Chase and his men had an alarming revelation of the dangerous frailty of their whaleboats before they had been three days away from the Essex: well below the water line the boat suddenly sprang a leak. With great difficulty they managed to nail a piece of planking over the hole, but everyone knew what the accident signified. One loosened nail in the boat’s bottom could doom them. “We wanted not this additional reflection to add to the miseries of our situation.” Three days later the shipwrecked voyagers discovered yet another unnerving aspect of their situation. Chase’s boat had to rush over to rescue Captain Pollard’s from the assault of a twelve-foot fish. It took several men to beat off its attack. Nantucket’s sea hunters had now become the hunted.

Nantucket’s sea hunters had now become the hunted.

Beating south through the region of the doldrums, their progress was proving perilously slow. On December 8, sixteen days after cutting loose from the Essex , the three boats, according to Chase, had only reached 17° south latitude, roughly 600 miles south of the sinking, a rate of less than 40 miles per day. Once they got to the twenty-fifth latitude they could hope to make swifter passage, but the first signs of starvation were already beginning to appear: the steady weakening of wasting limbs, the griping bowels, the fitful sleep that brings not rest but tormenting dreams of savory banquets. On December 10, when a few flying fish struck a sail and landed in the bottom of Chase’s boat, the ravenous men gobbled them up in an instant, raw and alive, bones, scales, entrails, and all.

ONLY THE WEATHER BROUGHT SOLACE . The late spring air was warm and the drenching sea spray tepid, but summertime in the southern seas was soon upon them. From the eleventh to the sixteenth of December, the voyagers were becalmed under the vast blue skies. The tropical sun, untempered by as much as a zephyr, now beat down mercilessly on the men as they lay weak and stupefied in the bottom of their boats. On one half-pint of water per day, lips grew swollen and cracked; a grimy, disgusting saliva caked the insides of dry mouths. Thirst, the most agonizing of torments, was now added to the miseries of semi-starvation. To escape the murderous sun, some men dropped overboard and hung from the side of the boat. It was a perilous form of relief. The men were so weak it took three of them to drag a soaking comrade back in.

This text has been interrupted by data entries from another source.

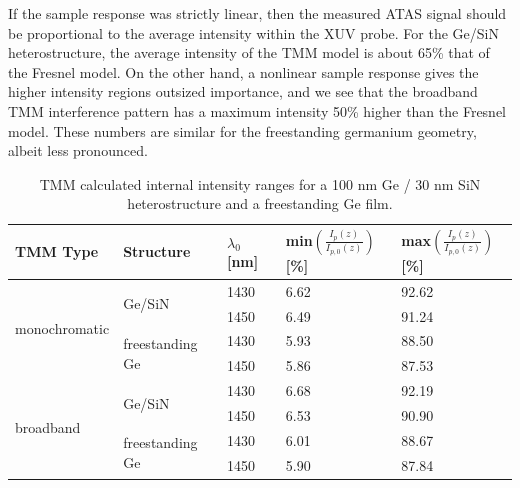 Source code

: If the sample response was strictly linear, then the measured ATAS signal should be proportional to the average intensity within the XUV probe. For the Ge/SiN heterostructure, the average intensity of the TMM model is about 65\% that of the Fresnel model. On the other hand, a nonlinear sample response gives the higher intensity regions outsized importance, and we see that the broadband TMM interference pattern has a maximum intensity 50\% higher than the Fresnel model. These numbers are similar for the freestanding germanium geometry, albeit less pronounced.

\begin{table}[]
	\centering
	\begin{tabular}{l|l|l|l|l}
		\textbf{TMM Type} &
		\textbf{Structure} &
		\textbf{$\lambda_0$ {[}nm{]}} &
		\textbf{min$\left(\frac{I_p(z)}{I_{p,0}(z)}\right)$ {[}\%{]}} &
		\textbf{max$\left(\frac{I_p(z)}{I_{p,0}(z)}\right)$ {[}\%{]}} \\ \hline
		\multirow{4}{*}{monochromatic} & \multirow{2}{*}{Ge/SiN}          & 1430 & 6.62 & 92.62 \\
		&                                  & 1450 & 6.49 & 91.24\\ \cline{2-5} 
		& \multirow{2}{*}{freestanding Ge} & 1430 & 5.93 & 88.50 \\
		&                                  & 1450 & 5.86 & 87.53 \\ \hline
		\multirow{4}{*}{broadband}     & \multirow{2}{*}{Ge/SiN}          & 1430 & 6.68 & 92.19 \\
		&                                  & 1450 & 6.53 & 90.90 \\ \cline{2-5} 
		& \multirow{2}{*}{freestanding Ge} & 1430 & 6.01 & 88.67 \\
		&                                  & 1450 & 5.90 & 87.84
	\end{tabular}
	\caption{TMM calculated internal intensity ranges for a 100 nm Ge / 30 nm SiN heterostructure and a freestanding Ge film.}
	\label{tab:TMM_intensity_range}
\end{table}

Despite the ravenous hunger and the maddening thirst, on December 14 Chase made a decision that attested to his courage, to his implacable realism, and to the extraordinary confidence that he inspired in his five comrades. That day, after calculating distance yet to go and provisions still on hand, he proposed that the rations be cut in half. Henceforth his men would have only half a ship’s biscuit per day. A few days later he cut the water ration to a quarter pint a day per man. As a precaution, Chase kept the supplies by his side and slept with a loaded pistol in his hand, but there was no attempt to steal. Under the calm leadership of the twenty-three-year-old mate from Nantucket, discipline remained firm, while the sufferings of the men increased with the passing of each wretched day.

When dawn broke on the twentieth of December, one month since the Essex had heeled over in mid-ocean, two things were apparent to Chase. First, they had completed the first leg of their journey, for they had reached the twenty-fifth latitude. Second, with the supplies on hand, they had only the slenderest chance of ever reaching the coast of Chile. Death by slow starvation, or far worse, by thirst, seemed to be their likeliest fate. Of the six emaciated wretches in the first mate’s boat, two had already abandoned hope and were sunk in apathy, utterly indifferent to their fate. Then, at 7:00 A.M., one of Chase’s men shouted, “There is land!” At that even the broken-down figures roused themselves from the stupor of death. By the sheerest good fortune the three Essex whaleboats had come upon a minute dot of an islet in the empty reaches of the southern seas. “It appeared at first a low white beach,” recalled Chase, “and lay like a basking paradise before our longing eyes.” It took four hours of sailing to reach it. It took every ounce of strength for the hunger-depleted men to crawl out of their boats and wade weakly to the shore. When they reached it, they flung themselves to the ground in blissful relief and thanksgiving. From the terrors of the sea they had, at least for the moment, a blessed surcease.

The lifeboat in a gale.

In a fierce gale, Chase drifted, anxiously hoping to find the other two boats. They were nowhere in sight. His boat was now utterly alone in the immensity of the Pacific.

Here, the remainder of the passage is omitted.